Le ambizioni del presidente

Weber nasce a Niederhatzkofen, in Baviera appunto, ma abita i palazzi europei da quasi un ventennio: la sua prima elezione come eurodeputato risale al 2004. Alle scorse europee lui che era spitzenkandidat dei popolari, e cioè la figura candidata alla guida della Commissione europea, si è trovato rimpiazzato dall’ex ministra di Angela Merkel, la cristianodemocratica Ursula von der Leyen, che ha preso la guida di Bruxelles con una maggioranza trasversale.

Le prossime elezioni europee non sono lontane, e stavolta Weber concentra su di sé entrambe le presidenze popolari. Quando si è trattato di votare sul pacchetto per il clima, non ha esitato a orientare i voti nella stessa direzione delle destre estreme, sabotando di fatto il “Green Deal” che era in cima all’agenda di von der Leyen. Ma l’alleanza con l’ultradestra non è estemporanea.

Una strategia in due mosse

Un anno fa a Roma si è tenuto un vertice del partito popolare, con Weber e con l’attuale presidente dell’Europarlamento, la nazionalista maltese Roberta Metsola, che all’epoca ha ricordato la sua amicizia con Raffaele Fitto e ha ammesso: il cordone sanitario? «Ormai è un cordino». Poche settimane dopo, Meloni, e per lei il capogruppo dei conservatori Fitto (FdI), hanno fatto saltare i piani di Salvini e Le Pen per un “gruppone” sovranista.

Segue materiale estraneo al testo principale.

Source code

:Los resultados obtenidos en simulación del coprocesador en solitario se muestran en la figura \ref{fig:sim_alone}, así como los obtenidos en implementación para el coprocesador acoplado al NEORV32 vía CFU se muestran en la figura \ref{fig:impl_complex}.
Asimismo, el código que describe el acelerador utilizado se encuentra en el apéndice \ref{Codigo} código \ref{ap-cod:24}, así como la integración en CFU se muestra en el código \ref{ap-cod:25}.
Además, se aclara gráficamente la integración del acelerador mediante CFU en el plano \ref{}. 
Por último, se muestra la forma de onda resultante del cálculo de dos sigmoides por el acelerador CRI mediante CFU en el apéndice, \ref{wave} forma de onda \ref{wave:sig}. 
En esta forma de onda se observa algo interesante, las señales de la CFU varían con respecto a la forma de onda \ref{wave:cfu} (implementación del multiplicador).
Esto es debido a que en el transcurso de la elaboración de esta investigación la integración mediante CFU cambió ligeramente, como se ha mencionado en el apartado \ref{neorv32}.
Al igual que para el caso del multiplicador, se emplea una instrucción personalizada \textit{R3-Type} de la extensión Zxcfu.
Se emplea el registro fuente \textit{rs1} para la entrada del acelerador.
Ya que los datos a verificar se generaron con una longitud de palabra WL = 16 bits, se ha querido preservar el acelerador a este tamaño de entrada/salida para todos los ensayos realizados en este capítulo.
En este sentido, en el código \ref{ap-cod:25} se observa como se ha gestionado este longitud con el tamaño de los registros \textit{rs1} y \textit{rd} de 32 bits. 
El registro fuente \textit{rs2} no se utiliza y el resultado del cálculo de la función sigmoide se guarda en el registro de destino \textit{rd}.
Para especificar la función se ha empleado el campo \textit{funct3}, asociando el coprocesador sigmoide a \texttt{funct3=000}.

Come Fratelli d’Italia stesso ha fatto intendere, l’obiettivo di quella mossa era accreditarsi come credibile forza di governo; una “operazione normalizzazione” che guardava al Ppe. E il Ppe ha ricambiato l’attenzione: a gennaio, quando in Europarlamento ci sono state le elezioni di metà mandato, è nata nei fatti l’alleanza tattica tra popolari e conservatori; Metsola è stata eletta presidente, e i conservatori hanno incassato il loro vice.

Tra i weberiani la versione è che i due gruppi votano insieme caso per caso, ma lo schema si ripete nei vari paesi europei. I moderati svedesi, membri del Ppe, a differenza della tornata elettorale precedente, hanno rinunciato a fare cordone verso l’estrema destra, e anzi ci si sono alleati; gli estremi crescevano elettoralmente, e i moderati hanno preferito gestire una coalizione per poter gestire anche il potere. La logica dei moderati svedesi non è dissimile dalla strategia a livello europeo: sperare di governare gli estremi a colpi di compromessi.

L’era Merkel, e il caso Orbán, hanno già dimostrato al Ppe che la strategia fa acqua, ma Weber sostiene tanto la destra svedese che l’italiana. Peccato che nell’opinione pubblica in Germania, così come nella classe politica, non solo Meloni, ma anche Berlusconi, sia tutt’altro che «normalizzato». La sua alleanza con FdI, considerata alla stregua di Afd, rende il tutto indigesto. Così la resistenza a Weber gli arriva proprio in casa.